A inteligência artificial está sendo utilizada para tornar a concessão e gestão de crédito mais eficientes ao longo de suas etapas. Essa é a conclusão do estudo “Panorama do Mercado de Ativos Problemáticos 2026”, produzido pela EY-Parthenon. Quatro em cada dez executivos entrevistados usam a IA para aumentar a eficiência dos modelos aplicados no acompanhamento da evolução dos ativos ligados ao crédito. Já 21% dizem que, por meio dessa tecnologia, hiperpersonalizam a operação de crédito – desde a concessão até, caso haja necessidade, a recuperação. Outros 19% afirmam criar produtos a partir do conhecimento de dados compartilhados via Open Finance. Por fim, 16% dizem melhorar o acesso ao crédito, por meio da incorporação de novos dados antes não considerados.
“Há possibilidades de melhoria durante toda a jornada com o uso de tecnologia para automação como IA. Esses recursos podem ser adotados, por exemplo, na negociação com clientes, execução de garantias e formação e treinamento de equipes.
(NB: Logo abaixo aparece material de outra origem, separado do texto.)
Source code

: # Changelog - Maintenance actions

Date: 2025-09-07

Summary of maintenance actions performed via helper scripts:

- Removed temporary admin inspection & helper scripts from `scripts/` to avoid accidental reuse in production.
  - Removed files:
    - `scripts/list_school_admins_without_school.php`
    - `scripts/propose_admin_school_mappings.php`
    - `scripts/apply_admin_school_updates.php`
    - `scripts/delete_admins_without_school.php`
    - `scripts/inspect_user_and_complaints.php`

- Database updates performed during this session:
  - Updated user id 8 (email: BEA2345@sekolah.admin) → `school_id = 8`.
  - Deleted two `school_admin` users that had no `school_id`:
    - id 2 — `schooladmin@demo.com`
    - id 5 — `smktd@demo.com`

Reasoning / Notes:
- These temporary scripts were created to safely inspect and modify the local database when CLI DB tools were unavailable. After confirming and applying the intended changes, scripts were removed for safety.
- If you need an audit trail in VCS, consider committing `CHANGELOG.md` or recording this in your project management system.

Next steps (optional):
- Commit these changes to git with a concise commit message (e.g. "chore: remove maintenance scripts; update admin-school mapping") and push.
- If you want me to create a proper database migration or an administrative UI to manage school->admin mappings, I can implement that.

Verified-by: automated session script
Entre os objetivos finais estão redução do tempo e do custo da cobrança do crédito inadimplido e ganho de eficiência no acompanhamento dos casos, já que as atividades burocráticas passam a ser feitas com agilidade”, diz Jamiu Antunes, sócio-líder de Estratégia e Transações para Serviços Financeiros da EY-Parthenon, que palestrou no evento de lançamento do estudo em São Paulo para executivos de mercado. “Aqui na EY, estamos criando uma solução de IA voltada para a negociação com o inadimplente. O objetivo é permitir a cobrança via WhatsApp, por meio de uma interação que preserve o relacionamento, trazendo, com base nesse diálogo personalizado conduzido pelos agentes de IA, todas as condições de pagamento para quitação do débito em aberto”, completa.
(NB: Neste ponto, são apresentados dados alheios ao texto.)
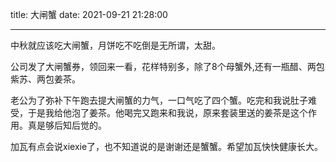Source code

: title: 大闸蟹
date: 2021-09-21 21:28:00

---

中秋就应该吃大闸蟹，月饼吃不吃倒是无所谓，太甜。

公司发了大闸蟹券，领回来一看，花样特别多，除了8个母蟹外,还有一瓶醋、两包紫苏、两包姜茶。

老公为了弥补下午跑去提大闸蟹的力气，一口气吃了四个蟹。吃完和我说肚子难受，于是我给他泡了姜茶。他喝完又跑来和我说，原来套装里送的姜茶是这个作用。真是够后知后觉的。

加瓦有点会说xiexie了，也不知道说的是谢谢还是蟹蟹。希望加瓦快快健康长大。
Entre as dificuldades apontadas pelos respondentes no estudo da EY estão execução de garantias, com 18% das respostas; negociação com devedores, com 16%; falta de base de dados organizada com relatórios analíticos e preditivos, com 15%; e capacitação da equipe, com 14%. “A IA pode participar de todos esses processos, especialmente da negociação; organização dos dados e geração de insights; e treinamento dos colaboradores. A sofisticação alcançada nos últimos anos pelo mercado de cessão de crédito exige a utilização da tecnologia para que cedentes e cessionários possam aproveitar da melhor forma as oportunidades”, observa Antunes.
Ativos problemáticos
A pesquisa da EY, realizada entre fevereiro e março deste ano, contou com a participação de especialistas atuantes em venda de créditos (cedentes), compra de créditos (cessionários), estruturação de operações (securitizadoras) e gestão de recursos de terceiros. O perfil dos respondentes indica a relevância das instituições financeiras e demais entidades participantes: 50% com carteiras sob gestão de até R$ 5 bilhões; 36% com carteiras entre R$ 5 bilhões e R$ 30 bilhões; e 12% operando com portfólios superiores a R$ 30 bilhões em ativos problemáticos.
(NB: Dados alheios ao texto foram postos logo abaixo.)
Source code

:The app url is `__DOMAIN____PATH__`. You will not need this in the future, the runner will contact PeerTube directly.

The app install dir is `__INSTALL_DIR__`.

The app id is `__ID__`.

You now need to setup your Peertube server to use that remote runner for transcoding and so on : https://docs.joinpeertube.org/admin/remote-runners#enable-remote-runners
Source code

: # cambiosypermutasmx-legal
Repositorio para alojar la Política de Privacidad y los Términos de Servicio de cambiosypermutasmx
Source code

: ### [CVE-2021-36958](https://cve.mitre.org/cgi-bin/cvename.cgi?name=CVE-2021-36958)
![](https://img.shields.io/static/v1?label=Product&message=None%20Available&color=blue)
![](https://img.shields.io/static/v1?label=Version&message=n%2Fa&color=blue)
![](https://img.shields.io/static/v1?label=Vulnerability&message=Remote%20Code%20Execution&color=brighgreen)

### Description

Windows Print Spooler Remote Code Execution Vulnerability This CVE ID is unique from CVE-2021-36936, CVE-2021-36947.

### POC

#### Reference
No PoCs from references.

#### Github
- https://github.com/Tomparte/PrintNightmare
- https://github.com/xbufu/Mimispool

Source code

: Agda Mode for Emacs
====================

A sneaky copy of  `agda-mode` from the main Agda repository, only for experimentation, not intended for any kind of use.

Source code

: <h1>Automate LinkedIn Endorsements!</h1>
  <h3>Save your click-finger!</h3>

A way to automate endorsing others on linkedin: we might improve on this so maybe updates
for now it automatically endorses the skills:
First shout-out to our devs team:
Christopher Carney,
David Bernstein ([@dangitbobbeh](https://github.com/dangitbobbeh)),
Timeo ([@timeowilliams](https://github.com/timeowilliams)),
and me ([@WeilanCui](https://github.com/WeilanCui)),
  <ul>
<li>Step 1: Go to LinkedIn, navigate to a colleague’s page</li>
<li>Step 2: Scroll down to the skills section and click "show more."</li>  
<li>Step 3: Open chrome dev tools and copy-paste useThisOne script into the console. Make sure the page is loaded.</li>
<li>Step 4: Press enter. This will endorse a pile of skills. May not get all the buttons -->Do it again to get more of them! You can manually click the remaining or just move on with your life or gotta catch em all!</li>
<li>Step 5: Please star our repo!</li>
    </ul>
Ativos problemáticos são aqueles com baixa liquidez, dificultando sua venda ou cessão rápida sem aplicação de deságio; gestão complexa, exigindo conhecimento técnico, jurídico, contábil e operacional para que sejam administrados; e dificuldade de conversão em caixa, o que significa morosidade para gerar retorno financeiro, que se mostra incerto e dependente de eventos futuros difíceis de prever. “Esses ativos apresentam desafios significativos para administração e conversão em caixa, trazendo maior complexidade operacional, risco financeiro elevado e necessidade de estratégias especializadas de gestão ou recuperação, motivo pelo qual o uso da tecnologia nesse mercado é indispensável”, finaliza Antunes.
Esta reportagem faz parte da série “IA aplicada aos negócios: Como utilizar essa tecnologia com segurança e governança para gerar inovação”.